- **Work order**
Please restate word for word, and with nothing added, the lines that run from the one holding "문자열에서 해당 문자를 제거" to the end of the entries below.

━━━━━ Material to process ━━━━━

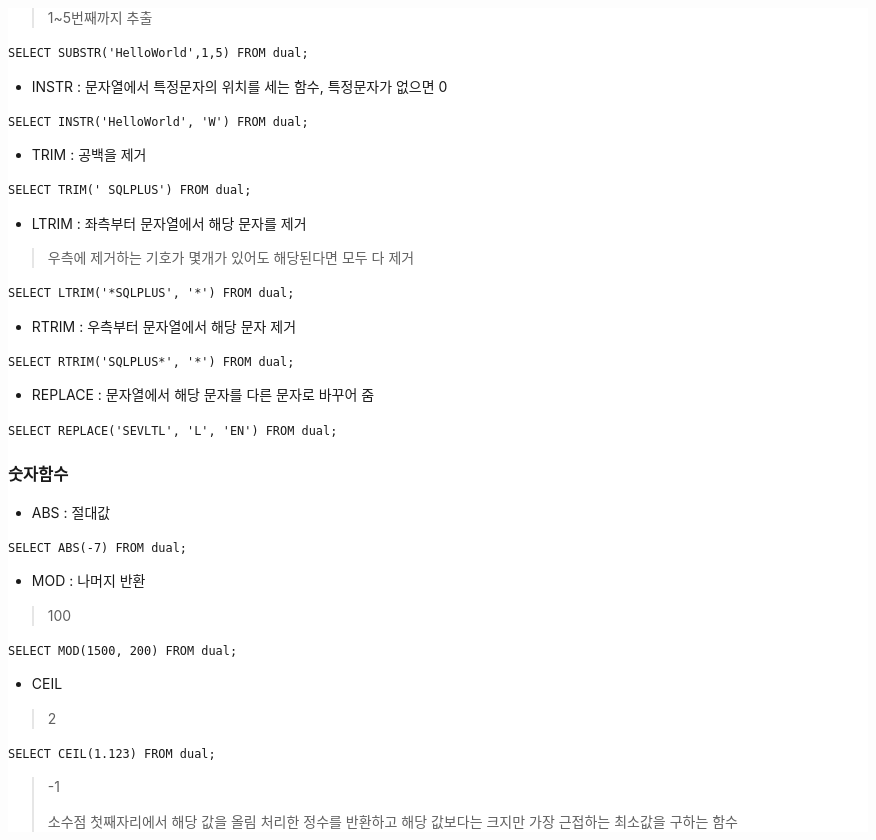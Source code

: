 > 1~5번째까지 추출

```
SELECT SUBSTR('HelloWorld',1,5) FROM dual;
```

- INSTR	:	문자열에서 특정문자의 위치를 세는 함수, 특정문자가 없으면 0

```
SELECT INSTR('HelloWorld', 'W') FROM dual;
```

- TRIM	:	공백을 제거

```
SELECT TRIM(' SQLPLUS') FROM dual;
```

- LTRIM	:	좌측부터 문자열에서 해당 문자를 제거

> 우측에 제거하는 기호가 몇개가 있어도 해당된다면 모두 다 제거

```
SELECT LTRIM('*SQLPLUS', '*') FROM dual;
```

- RTRIM	:	우측부터 문자열에서 해당 문자 제거

```
SELECT RTRIM('SQLPLUS*', '*') FROM dual;
```

- REPLACE	:	문자열에서 해당 문자를 다른 문자로 바꾸어 줌

```
SELECT REPLACE('SEVLTL', 'L', 'EN') FROM dual;
```



### 숫자함수

- ABS	:	절대값

```
SELECT ABS(-7) FROM dual;
```

- MOD	:	나머지 반환

> 100

```
SELECT MOD(1500, 200) FROM dual;
```

- CEIL

> 2

```
SELECT CEIL(1.123) FROM dual;
```

> -1
>
> 소수점 첫째자리에서 해당 값을 올림 처리한 정수를 반환하고 해당 값보다는 크지만 가장 근접하는 최소값을 구하는 함수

━━━━━

- **Answer box**
- LTRIM	:	좌측부터 문자열에서 해당 문자를 제거

> 우측에 제거하는 기호가 몇개가 있어도 해당된다면 모두 다 제거

```
SELECT LTRIM('*SQLPLUS', '*') FROM dual;
```

- RTRIM	:	우측부터 문자열에서 해당 문자 제거

```
SELECT RTRIM('SQLPLUS*', '*') FROM dual;
```

- REPLACE	:	문자열에서 해당 문자를 다른 문자로 바꾸어 줌

```
SELECT REPLACE('SEVLTL', 'L', 'EN') FROM dual;
```



### 숫자함수

- ABS	:	절대값

```
SELECT ABS(-7) FROM dual;
```

- MOD	:	나머지 반환

> 100

```
SELECT MOD(1500, 200) FROM dual;
```

- CEIL

> 2

```
SELECT CEIL(1.123) FROM dual;
```

> -1
>
> 소수점 첫째자리에서 해당 값을 올림 처리한 정수를 반환하고 해당 값보다는 크지만 가장 근접하는 최소값을 구하는 함수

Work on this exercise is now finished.